Task to complete:
Set down every record below exactly as it stands, with the pictures omitted.

Information shown:
------------------------------------------------------------

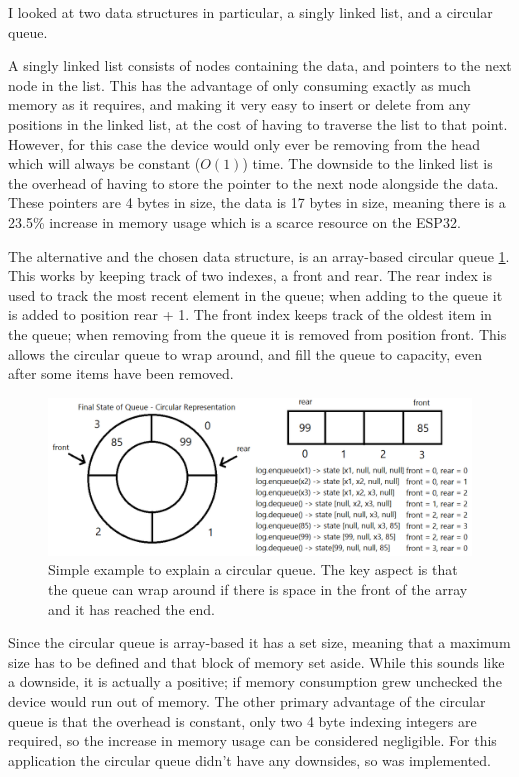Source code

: \documentclass{l4proj}
\begin{document}
I looked at two data structures in particular, a singly linked list, and a circular queue.

A singly linked list consists of nodes containing the data, and pointers to the next node in the list. This has the advantage of only consuming exactly as much memory as it requires, and making it very easy to insert or delete from any positions in the linked list, at the cost of having to traverse the list to that point. However, for this case the device would only ever be removing from the head which will always be constant ($O(1)$) time. The downside to the linked list is the overhead of having to store the pointer to the next node alongside the data. These pointers are 4 bytes in size, the data is 17 bytes in size, meaning there is a 23.5\% increase in memory usage which is a scarce resource on the ESP32.

The alternative and the chosen data structure, is an array-based circular queue \ref{fig:circular_queue}. This works by keeping track of two indexes, a front and rear. The rear index is used to track the most recent element in the queue; when adding to the queue it is added to position rear + 1. The front index keeps track of the oldest item in the queue; when removing from the queue it is removed from position front. This allows the circular queue to wrap around, and fill the queue to capacity, even after some items have been removed.

\begin{figure}[!htb]
    \centering
    \includegraphics[width=1.0\linewidth]{images/circular_queue.png}

    \caption{ Simple example to explain a circular queue. The key aspect is that the queue can wrap around if there is space in the front of the array and it has reached the end. }

    \label{fig:circular_queue}
\end{figure}

Since the circular queue is array-based it has a set size, meaning that a maximum size has to be defined and that block of memory set aside. While this sounds like a downside, it is actually a positive; if memory consumption grew unchecked the device would run out of memory. The other primary advantage of the circular queue is that the overhead is constant, only two 4 byte indexing integers are required, so the increase in memory usage can be considered negligible. For this application the circular queue didn't have any downsides, so was implemented.
\end{document}
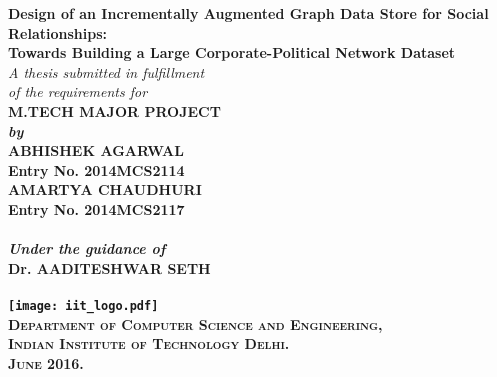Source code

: \begin{titlepage}
\begin{center}

\LARGE{\textsf{\bfseries Design of an Incrementally Augmented Graph Data Store for Social Relationships:}}\\
\LARGE{\textsf{\bfseries Towards Building a Large Corporate-Political Network Dataset}}\\
\vspace{20pt}
\normalsize
\emph{A thesis submitted in fulfillment} \\
\emph{of the requirements for} \\
\vspace{10pt}
\bfseries M.TECH MAJOR PROJECT \\
\emph {by}\\
\vspace{10pt}
\Large{\textsf{\bfseries ABHISHEK AGARWAL}} \\
{\normalsize \textsf{\bfseries Entry No. 2014MCS2114}}\\
\Large{\textsf{\bfseries AMARTYA CHAUDHURI}} \\
{\normalsize \textsf{\bfseries Entry No. 2014MCS2117}}\\

\ \\
{\normalsize \emph {Under the guidance of}}
\ \\
\Large{\textsf{\bfseries Dr. AADITESHWAR SETH}} \\
\ \\
\vspace{20pt}
\texttt{[image: iit\_logo.pdf]} \\
\vspace{10pt}
\large{\textsc{Department of Computer Science and Engineering,\\
Indian Institute of Technology Delhi.\\ June 2016.}}
\end{center}
\end{titlepage}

------------------------------------------------------------

Result:
Source code

: \documentclass{l4proj}
\begin{document}
I looked at two data structures in particular, a singly linked list, and a circular queue.

A singly linked list consists of nodes containing the data, and pointers to the next node in the list. This has the advantage of only consuming exactly as much memory as it requires, and making it very easy to insert or delete from any positions in the linked list, at the cost of having to traverse the list to that point. However, for this case the device would only ever be removing from the head which will always be constant ($O(1)$) time. The downside to the linked list is the overhead of having to store the pointer to the next node alongside the data. These pointers are 4 bytes in size, the data is 17 bytes in size, meaning there is a 23.5\% increase in memory usage which is a scarce resource on the ESP32.

The alternative and the chosen data structure, is an array-based circular queue \ref{fig:circular_queue}. This works by keeping track of two indexes, a front and rear. The rear index is used to track the most recent element in the queue; when adding to the queue it is added to position rear + 1. The front index keeps track of the oldest item in the queue; when removing from the queue it is removed from position front. This allows the circular queue to wrap around, and fill the queue to capacity, even after some items have been removed.

\begin{figure}[!htb]
    \centering
    \includegraphics[width=1.0\linewidth]{images/circular_queue.png}

    \caption{ Simple example to explain a circular queue. The key aspect is that the queue can wrap around if there is space in the front of the array and it has reached the end. }

    \label{fig:circular_queue}
\end{figure}

Since the circular queue is array-based it has a set size, meaning that a maximum size has to be defined and that block of memory set aside. While this sounds like a downside, it is actually a positive; if memory consumption grew unchecked the device would run out of memory. The other primary advantage of the circular queue is that the overhead is constant, only two 4 byte indexing integers are required, so the increase in memory usage can be considered negligible. For this application the circular queue didn't have any downsides, so was implemented.
\end{document}
Source code

: \begin{titlepage}
\begin{center}

\LARGE{\textsf{\bfseries Design of an Incrementally Augmented Graph Data Store for Social Relationships:}}\\
\LARGE{\textsf{\bfseries Towards Building a Large Corporate-Political Network Dataset}}\\
\vspace{20pt}
\normalsize
\emph{A thesis submitted in fulfillment} \\
\emph{of the requirements for} \\
\vspace{10pt}
\bfseries M.TECH MAJOR PROJECT \\
\emph {by}\\
\vspace{10pt}
\Large{\textsf{\bfseries ABHISHEK AGARWAL}} \\
{\normalsize \textsf{\bfseries Entry No. 2014MCS2114}}\\
\Large{\textsf{\bfseries AMARTYA CHAUDHURI}} \\
{\normalsize \textsf{\bfseries Entry No. 2014MCS2117}}\\

\ \\
{\normalsize \emph {Under the guidance of}}
\ \\
\Large{\textsf{\bfseries Dr. AADITESHWAR SETH}} \\
\ \\
\vspace{20pt}
\texttt{[image: iit\_logo.pdf]} \\
\vspace{10pt}
\large{\textsc{Department of Computer Science and Engineering,\\
Indian Institute of Technology Delhi.\\ June 2016.}}
\end{center}
\end{titlepage}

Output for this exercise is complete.